I grew up…ditching school, just getting in trouble, trying to make a dollar, that’s it, you know? Just go to school, steal from the store, and go sell candies at school. And that’s what I was doing in the third or fourth grade…. I was always getting in the principal’s office, suspended, kicked out, everything, starting from the third grade.

[quoted in Nieto, 2000, pp. 220, 249]

Note that initially Yolanda didn’t like the United States because of school, but her teachers “kind of pulled me up.” By third grade, she was beginning to get “the hint of it.” For Paul, school was where he sold stolen candy and where his third-grade teacher sent him to the principal, who suspended him. Ms. Nelson’s fifth grade was “a good year,” but it was too late—he had already learned he was “just a mess-up,” and his expectations for himself were low. Paul was later sent to a special school, and the text implies that he was in jail by age 18. Yolanda became a successful young woman, fluently bilingual.

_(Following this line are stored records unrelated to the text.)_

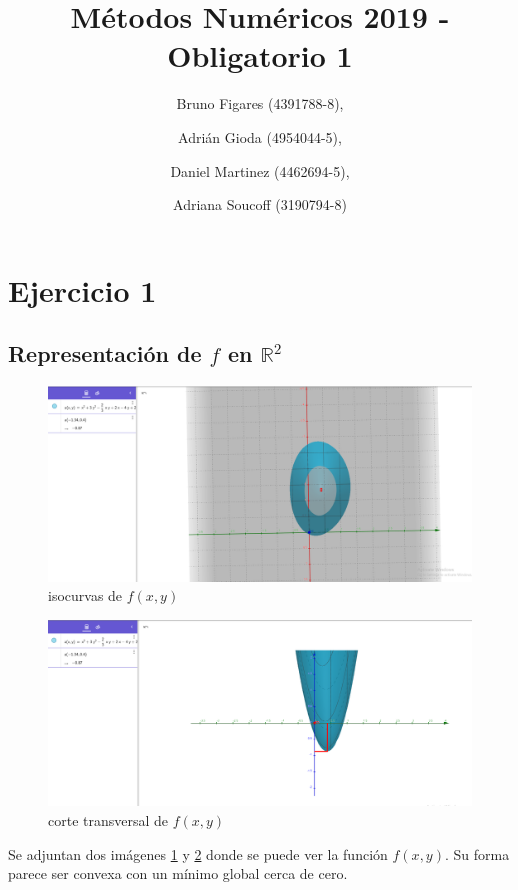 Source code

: \documentclass{endm}
\begin{document}
\begin{frontmatter}

\title{Métodos Numéricos 2019 - Obligatorio 1}

\author{Bruno Figares (4391788-8),}
\author{Adrián Gioda (4954044-5),}
\author{Daniel Martinez (4462694-5),}
\author{Adriana Soucoff (3190794-8)}

\address{Instituto de Matem\'atica y Estad\'istica\\ Facultad de Ingenier\'ia. Universidad de la Rep\'ublica\\ Montevideo, Uruguay}

\end{frontmatter}


\section{Ejercicio 1}
\subsection{Representación de $f$ en $\mathbb{R}^2$}
\begin{figure}[htbp]
  \includegraphics[width=\linewidth]{ej_1_1_1.png}
  \caption{isocurvas de $f(x,y)$}
  \label{fig:1.1.1}
\end{figure}
\begin{figure}[htbp]
  \includegraphics[width=\linewidth]{ej_1_1_2.png}
  \caption{corte transversal de $f(x,y)$}
  \label{fig:1.1.2}
\end{figure}
Se adjuntan dos imágenes  \ref{fig:1.1.1} y \ref{fig:1.1.2}  donde se puede ver la función $f(x,y)$. Su forma parece ser convexa con un mínimo global cerca de cero.
\end{document}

It would be easy to conclude that the difference was gender, since girls generally do better in school than boys. But that is too simple: Some Mexican-born boys do well in California schools—which raises the question of how teachers impact children: What could the third-grade teacher have done for Paul?

353

SUMMING UP

Children continue to learn language rapidly during the school years. They become more flexible, logical, and knowledgeable, figuring out the meanings of new words and grasping metaphors, jokes, and compound words. Many converse with friends using informal speech and master formal code in school. They learn whatever grammar and vocabulary they are taught, and they succeed at pragmatics—the practical task of adjusting their language to friends, teachers, or family. Millions become proficient in a second language, a process facilitated by teachers and peers. For academic achievement during middle childhood, both past exposure to language and adults’ expectations are influential.